Digiterre’s Rajesh Jethwa is named in the top 30 of the 2023 CIO 100
Most of the conflicting arguments concerning Brexit have centred on the possible impact for the bigger corporations and financial institutions. Car manufacturers advising their workers to vote remain; banks and insurance firms setting up offices in Europe and moving staff out of London; such barometers create an impression of big business girding its loins for a stampede for the exits.
But focusing on the reactions of large corporations is to disregard more than 99 per cent of the UK’s private sector. As we were told by Brexiteers before the referendum, leaving Europe would be of particular benefit to SMEs (less than 250 employee businesses), who often gain relatively little from our membership of the EU yet are still held back by its regulations.
According to statistics from the Department of Business, Innovation and Skills, 99.9 per cent of private sector companies in the UK are SMEs, providing 60 per cent of private sector employment and 51 per cent of private sector turnover. In the year following the Brexit referendum, the number of SMEs in the UK rose by 197,000. SMEs make up an important and growing part of the UK economy.
Furthermore, while investments in FTSE 100 and 250 companies have performed sluggishly since the referendum, investments in small businesses have shown more exciting returns. Fund Performance in the UK Smaller Companies sector has gone up 11.9 per cent in the last year, compared to 6.6 per cent for UK All Companies (made up mostly of FTSE100 and 250 companies).
As one IFA has put it, “Smaller companies have not been impacted to the same degree by Brexit. Provided they have good strategies and are well run, they will always find a way to thrive.”
The same IFA expressed the opinion that Brexit won’t hit the UK All Companies sector as hard as people think it will because, in terms of share prices, the negativity over Brexit has already been felt. “Once we have a decision we can expect to see a bounce, whichever way that decision goes. These companies and fintech is a great example, don’t just deal with Europe, they deal across the world, and if you look at the developed world, including China, companies grow globally at a pretty similar rate over time. The European and UK equity markets are lagging behind the rest of the world at the moment because of Brexit but they will catch up again over time.”
When the bounce comes, it will be the more agile SMEs such as the movers and shakers in fintech that will be first to react and take advantage of the opportunities thrown up by Brexit, such as the lowering of regulations and the freedom to strike more of their own deals around the world.

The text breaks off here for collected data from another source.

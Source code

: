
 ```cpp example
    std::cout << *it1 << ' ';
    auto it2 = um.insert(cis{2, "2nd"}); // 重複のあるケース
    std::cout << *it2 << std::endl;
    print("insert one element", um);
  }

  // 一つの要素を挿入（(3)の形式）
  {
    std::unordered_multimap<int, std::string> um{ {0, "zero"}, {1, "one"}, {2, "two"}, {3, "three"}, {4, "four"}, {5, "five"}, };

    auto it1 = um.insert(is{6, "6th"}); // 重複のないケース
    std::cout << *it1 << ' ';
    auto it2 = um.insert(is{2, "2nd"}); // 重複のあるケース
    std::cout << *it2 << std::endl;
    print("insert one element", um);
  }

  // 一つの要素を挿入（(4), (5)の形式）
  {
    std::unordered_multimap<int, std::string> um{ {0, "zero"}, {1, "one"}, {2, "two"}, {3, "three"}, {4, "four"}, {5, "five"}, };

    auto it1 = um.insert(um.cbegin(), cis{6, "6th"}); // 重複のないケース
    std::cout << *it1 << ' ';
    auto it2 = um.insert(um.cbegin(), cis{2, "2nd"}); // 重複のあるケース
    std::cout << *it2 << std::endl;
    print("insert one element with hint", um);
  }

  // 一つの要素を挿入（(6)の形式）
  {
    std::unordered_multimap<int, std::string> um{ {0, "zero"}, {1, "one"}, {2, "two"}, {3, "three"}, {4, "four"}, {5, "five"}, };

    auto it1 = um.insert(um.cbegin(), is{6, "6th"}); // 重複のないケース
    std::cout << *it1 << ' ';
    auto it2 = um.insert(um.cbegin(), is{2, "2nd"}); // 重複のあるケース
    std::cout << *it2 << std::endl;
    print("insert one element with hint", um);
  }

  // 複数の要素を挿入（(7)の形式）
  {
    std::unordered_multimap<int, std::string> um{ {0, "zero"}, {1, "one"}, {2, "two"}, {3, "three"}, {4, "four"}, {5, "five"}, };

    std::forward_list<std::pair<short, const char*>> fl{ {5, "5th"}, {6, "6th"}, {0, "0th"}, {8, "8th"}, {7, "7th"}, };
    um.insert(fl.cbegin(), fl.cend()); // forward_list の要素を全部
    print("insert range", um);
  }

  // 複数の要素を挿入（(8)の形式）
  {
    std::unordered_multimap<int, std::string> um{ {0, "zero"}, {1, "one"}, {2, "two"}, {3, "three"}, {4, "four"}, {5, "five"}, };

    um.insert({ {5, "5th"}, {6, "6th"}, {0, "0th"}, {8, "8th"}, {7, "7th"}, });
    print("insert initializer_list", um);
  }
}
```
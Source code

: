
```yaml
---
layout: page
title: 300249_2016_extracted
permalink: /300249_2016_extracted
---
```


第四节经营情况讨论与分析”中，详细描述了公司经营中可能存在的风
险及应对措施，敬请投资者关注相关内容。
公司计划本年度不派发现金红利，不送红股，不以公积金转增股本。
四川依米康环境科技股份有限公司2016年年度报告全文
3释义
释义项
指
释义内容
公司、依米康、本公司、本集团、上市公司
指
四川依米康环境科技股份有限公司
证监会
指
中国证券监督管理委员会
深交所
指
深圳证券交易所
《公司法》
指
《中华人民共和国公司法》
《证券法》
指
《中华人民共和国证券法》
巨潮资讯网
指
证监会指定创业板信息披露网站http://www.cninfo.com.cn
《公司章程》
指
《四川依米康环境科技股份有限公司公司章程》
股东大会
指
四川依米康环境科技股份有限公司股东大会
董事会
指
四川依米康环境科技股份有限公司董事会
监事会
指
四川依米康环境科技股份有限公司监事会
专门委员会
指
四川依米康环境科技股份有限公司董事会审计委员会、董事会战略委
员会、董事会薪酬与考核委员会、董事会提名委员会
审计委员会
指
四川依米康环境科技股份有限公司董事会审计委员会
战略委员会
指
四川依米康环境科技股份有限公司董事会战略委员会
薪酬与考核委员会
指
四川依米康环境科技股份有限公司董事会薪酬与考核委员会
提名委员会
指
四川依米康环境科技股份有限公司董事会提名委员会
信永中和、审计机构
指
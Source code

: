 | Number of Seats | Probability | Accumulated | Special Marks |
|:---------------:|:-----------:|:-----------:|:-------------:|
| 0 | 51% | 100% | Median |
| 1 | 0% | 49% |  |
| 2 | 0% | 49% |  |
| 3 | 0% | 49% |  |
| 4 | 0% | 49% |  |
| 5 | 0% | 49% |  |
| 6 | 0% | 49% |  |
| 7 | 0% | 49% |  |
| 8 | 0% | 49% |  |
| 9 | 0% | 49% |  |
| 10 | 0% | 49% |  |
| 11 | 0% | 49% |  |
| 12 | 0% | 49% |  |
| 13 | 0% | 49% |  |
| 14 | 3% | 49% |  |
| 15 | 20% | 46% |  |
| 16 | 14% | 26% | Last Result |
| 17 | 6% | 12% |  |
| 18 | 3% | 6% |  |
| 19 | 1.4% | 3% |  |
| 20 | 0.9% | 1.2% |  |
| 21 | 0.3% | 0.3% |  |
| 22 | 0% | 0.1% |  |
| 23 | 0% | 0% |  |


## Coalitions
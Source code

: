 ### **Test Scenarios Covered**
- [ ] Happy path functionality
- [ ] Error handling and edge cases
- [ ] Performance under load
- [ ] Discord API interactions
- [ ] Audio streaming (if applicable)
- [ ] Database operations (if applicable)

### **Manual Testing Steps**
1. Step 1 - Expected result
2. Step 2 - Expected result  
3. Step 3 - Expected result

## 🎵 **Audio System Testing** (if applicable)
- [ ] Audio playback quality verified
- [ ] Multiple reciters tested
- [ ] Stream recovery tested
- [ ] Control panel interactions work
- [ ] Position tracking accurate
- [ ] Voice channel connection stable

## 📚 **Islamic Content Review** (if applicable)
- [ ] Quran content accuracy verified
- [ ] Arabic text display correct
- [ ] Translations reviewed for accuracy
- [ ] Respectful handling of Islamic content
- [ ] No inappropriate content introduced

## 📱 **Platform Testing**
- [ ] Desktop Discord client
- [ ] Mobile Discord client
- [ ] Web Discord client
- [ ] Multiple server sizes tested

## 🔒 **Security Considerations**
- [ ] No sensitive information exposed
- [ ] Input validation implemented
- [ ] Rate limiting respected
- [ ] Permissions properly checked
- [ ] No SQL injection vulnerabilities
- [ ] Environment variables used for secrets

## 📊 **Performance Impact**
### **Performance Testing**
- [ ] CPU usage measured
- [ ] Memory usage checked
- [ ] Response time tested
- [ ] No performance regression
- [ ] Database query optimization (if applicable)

The performance of the UK Small Companies sector can be explained in part by an increase in international sales by UK SMEs since the referendum. Inflation at home and the weak pound have driven the majority of SMEs to focus their sales increasingly outside the UK.
In an increasingly technological world, geographical proximity is of diminishing importance and SMEs are looking to the world’s markets, using IT to build relationships and trade with customers on the other side of the world. This more global view is being embraced particularly among young entrepreneurs, the business leaders of the future.
Millennials may have thrown their collective weight behind the ‘remain’ vote but millennial business owners are looking beyond Europe, seeing Brexit not so much as a narrowing of their world view but a broadening of it. For a generation brought up on the Internet, for whom world travel has become almost a rite of passage upon leaving school, it’s no surprise that young entrepreneurs don’t think of their market as the UK or Europe but the whole world. According to one survey, 67 per cent of UK businesses run by millennials are making between 16 and 30 per cent of their income from global trade.
On this evidence, the key ‘remain’ argument that leaving the EU would threaten roughly half of the UK’s export market appears to be wearing thin.
While multinational corporations will undoubtedly influence the net impact of Brexit, the cumulative influence of the UK’s growing band of SMEs should not be overlooked. In many respects, these businesses are showing the giants the way, breaking new ground with their use of technology to open up the world and use Brexit as their springboard to new opportunities. The defining moment of Brexit will produce winners who will have acted faster, smarter and leaner and who will have used IT to modernize their transactional, communications and reporting processes. Above all, they will see the world, rather than Europe, as their oyster. Fintech and indeed other SMEs can share in this brave new world of broader-minded business.